The Hike: Tom Gray Trail
The Place: Roan Mountain State Park, Carter County
When Roan Mountain State Park announced ranger-led hikes were returning, with the group of 10 and stay-6-feet-apart rules, I still jumped on the opportunity.
Since I moved to Northeast Tennessee, I’ve been doing my best to learn more about wildflowers and which are which. While I still tend to do a dismal job most the time, I’m getting better. However, I never turn down a learning opportunity, which this was.
I had ventured a bit down the Tom Gray Trail once in the past, as part of a wildflower hike during a Friends of Roan Mountain Naturalists Rally. This time, we would venture to the end, and see many flowers, including a couple of my favorites.

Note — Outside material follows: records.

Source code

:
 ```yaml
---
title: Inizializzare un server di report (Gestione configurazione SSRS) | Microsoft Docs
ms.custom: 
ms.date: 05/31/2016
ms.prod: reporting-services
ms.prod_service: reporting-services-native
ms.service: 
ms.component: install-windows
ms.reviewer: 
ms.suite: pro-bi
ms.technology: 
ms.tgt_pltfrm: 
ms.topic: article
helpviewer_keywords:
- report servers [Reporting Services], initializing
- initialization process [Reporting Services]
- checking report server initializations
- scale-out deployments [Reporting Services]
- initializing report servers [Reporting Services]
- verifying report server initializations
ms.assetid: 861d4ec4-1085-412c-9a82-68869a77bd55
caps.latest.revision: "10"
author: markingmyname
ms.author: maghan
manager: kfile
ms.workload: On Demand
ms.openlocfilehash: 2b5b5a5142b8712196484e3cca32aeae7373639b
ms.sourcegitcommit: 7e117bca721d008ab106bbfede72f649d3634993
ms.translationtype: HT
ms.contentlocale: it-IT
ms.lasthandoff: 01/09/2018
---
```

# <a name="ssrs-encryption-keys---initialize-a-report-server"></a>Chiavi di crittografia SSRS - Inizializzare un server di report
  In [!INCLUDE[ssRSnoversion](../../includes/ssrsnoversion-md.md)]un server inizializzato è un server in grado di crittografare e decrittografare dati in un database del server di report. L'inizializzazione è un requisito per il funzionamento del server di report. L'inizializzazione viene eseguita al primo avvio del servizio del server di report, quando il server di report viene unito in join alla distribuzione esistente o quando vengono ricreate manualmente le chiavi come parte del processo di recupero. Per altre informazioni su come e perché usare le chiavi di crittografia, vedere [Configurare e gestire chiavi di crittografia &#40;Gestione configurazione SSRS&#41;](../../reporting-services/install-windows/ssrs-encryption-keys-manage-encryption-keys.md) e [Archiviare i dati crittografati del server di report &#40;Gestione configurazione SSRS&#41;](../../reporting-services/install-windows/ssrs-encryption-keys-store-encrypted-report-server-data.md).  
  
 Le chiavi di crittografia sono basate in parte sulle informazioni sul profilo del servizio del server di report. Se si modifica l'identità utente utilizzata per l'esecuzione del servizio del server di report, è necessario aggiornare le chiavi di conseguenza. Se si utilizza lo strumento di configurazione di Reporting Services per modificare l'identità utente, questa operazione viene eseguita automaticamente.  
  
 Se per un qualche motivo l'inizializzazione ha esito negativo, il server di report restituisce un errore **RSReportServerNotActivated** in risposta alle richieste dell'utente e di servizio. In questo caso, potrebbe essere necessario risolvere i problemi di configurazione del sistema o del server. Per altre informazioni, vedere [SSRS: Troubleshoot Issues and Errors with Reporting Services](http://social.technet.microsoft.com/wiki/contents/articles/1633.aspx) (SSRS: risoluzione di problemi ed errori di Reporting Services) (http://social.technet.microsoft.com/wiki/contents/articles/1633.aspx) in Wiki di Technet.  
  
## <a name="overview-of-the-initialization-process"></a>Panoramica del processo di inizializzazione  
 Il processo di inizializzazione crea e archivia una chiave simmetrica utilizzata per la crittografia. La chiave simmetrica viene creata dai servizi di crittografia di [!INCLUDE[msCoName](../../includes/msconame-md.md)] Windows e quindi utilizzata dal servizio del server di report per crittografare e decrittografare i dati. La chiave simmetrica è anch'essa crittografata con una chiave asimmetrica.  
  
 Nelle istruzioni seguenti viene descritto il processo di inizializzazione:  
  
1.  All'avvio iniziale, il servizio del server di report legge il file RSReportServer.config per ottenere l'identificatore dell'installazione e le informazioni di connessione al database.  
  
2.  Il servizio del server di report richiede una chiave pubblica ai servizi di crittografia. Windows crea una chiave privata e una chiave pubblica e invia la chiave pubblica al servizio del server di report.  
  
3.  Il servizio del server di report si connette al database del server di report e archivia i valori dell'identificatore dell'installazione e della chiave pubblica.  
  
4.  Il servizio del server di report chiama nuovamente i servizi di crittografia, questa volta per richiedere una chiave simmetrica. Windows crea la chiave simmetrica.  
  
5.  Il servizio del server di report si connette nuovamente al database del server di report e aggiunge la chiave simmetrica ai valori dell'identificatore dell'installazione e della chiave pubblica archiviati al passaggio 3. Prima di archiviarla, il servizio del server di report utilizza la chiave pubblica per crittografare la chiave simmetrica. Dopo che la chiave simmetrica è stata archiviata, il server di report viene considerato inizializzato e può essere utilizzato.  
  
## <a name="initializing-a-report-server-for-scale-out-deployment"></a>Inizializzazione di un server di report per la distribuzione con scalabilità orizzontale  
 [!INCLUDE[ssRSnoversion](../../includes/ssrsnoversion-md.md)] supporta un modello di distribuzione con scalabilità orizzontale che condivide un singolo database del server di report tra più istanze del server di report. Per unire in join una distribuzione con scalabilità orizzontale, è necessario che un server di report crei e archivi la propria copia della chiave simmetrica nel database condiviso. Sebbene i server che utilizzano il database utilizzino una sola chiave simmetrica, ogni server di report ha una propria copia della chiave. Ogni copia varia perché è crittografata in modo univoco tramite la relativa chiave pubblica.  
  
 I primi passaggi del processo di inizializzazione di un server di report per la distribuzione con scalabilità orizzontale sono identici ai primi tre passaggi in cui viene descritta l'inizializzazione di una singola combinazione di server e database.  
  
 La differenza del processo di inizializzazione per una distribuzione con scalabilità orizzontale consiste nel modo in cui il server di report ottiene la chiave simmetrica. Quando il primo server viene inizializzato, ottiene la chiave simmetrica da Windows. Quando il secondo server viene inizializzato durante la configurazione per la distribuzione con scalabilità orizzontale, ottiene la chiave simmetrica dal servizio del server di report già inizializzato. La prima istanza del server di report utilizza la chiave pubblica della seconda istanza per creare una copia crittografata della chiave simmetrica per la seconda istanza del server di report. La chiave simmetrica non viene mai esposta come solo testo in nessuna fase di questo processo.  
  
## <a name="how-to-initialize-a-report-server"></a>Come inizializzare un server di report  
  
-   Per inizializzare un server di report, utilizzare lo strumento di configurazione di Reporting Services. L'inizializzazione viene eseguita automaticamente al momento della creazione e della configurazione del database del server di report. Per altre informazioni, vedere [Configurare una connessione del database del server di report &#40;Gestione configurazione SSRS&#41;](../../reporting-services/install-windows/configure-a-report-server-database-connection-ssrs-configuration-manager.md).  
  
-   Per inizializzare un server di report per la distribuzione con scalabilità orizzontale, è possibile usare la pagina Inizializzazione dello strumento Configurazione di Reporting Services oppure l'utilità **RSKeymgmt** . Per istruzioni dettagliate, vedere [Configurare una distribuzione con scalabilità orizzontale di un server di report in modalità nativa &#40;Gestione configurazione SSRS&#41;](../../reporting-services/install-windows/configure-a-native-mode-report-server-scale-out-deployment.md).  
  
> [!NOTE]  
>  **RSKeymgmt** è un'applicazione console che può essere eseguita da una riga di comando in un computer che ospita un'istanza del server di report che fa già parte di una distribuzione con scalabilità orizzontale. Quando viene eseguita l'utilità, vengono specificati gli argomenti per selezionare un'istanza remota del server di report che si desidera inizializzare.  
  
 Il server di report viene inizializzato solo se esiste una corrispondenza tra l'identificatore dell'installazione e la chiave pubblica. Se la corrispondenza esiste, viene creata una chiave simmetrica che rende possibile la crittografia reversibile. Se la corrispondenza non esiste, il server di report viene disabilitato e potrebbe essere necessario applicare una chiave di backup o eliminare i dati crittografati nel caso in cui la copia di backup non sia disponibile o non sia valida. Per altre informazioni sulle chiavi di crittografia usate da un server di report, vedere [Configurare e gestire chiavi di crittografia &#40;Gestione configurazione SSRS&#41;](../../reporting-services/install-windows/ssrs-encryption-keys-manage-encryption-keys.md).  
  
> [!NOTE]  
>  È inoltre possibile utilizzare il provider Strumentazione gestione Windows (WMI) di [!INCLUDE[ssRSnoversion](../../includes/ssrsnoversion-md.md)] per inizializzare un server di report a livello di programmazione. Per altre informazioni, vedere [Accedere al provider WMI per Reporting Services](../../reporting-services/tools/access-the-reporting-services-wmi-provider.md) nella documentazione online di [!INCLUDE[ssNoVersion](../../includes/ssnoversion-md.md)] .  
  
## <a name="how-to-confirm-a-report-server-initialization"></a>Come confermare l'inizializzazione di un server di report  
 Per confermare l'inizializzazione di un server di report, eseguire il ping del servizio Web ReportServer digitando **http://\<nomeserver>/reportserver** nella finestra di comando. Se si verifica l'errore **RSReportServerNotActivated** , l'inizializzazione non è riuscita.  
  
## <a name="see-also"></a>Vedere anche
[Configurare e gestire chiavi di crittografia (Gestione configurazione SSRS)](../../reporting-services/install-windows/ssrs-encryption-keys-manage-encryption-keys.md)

When I left my house to head to RMSP, the thermometer read a brisk 51*. When I arrived at the park, I found myself switching my fleece for a puffer jacket and pulling a Buff around my neck – for warmth and as a potential face covering.
I like to call the Tom Gray Trail the godfather of wildflower trails for Roan Mountain. A couple weeks later, and who know what we would have seen. On this trip, however, it was everything from stonecrop to painted trillium to pink lady’s slipper to a variety of mint and aster.
Let’s talk about the trail itself. The Tom Gray Trail starts near the playground across from the campground in the park. Its total mileage is just under a half-mile, if you can complete the whole loop. However, the left hand part of the loop gets marshy as a spring crosses and takes over part of the trail.
The accessible parts of the trail are well maintained and relatively flat. There is a small bridge early on to cross, and the end of the right side of the trail ends with a bend along the Doe – and a swimming hole.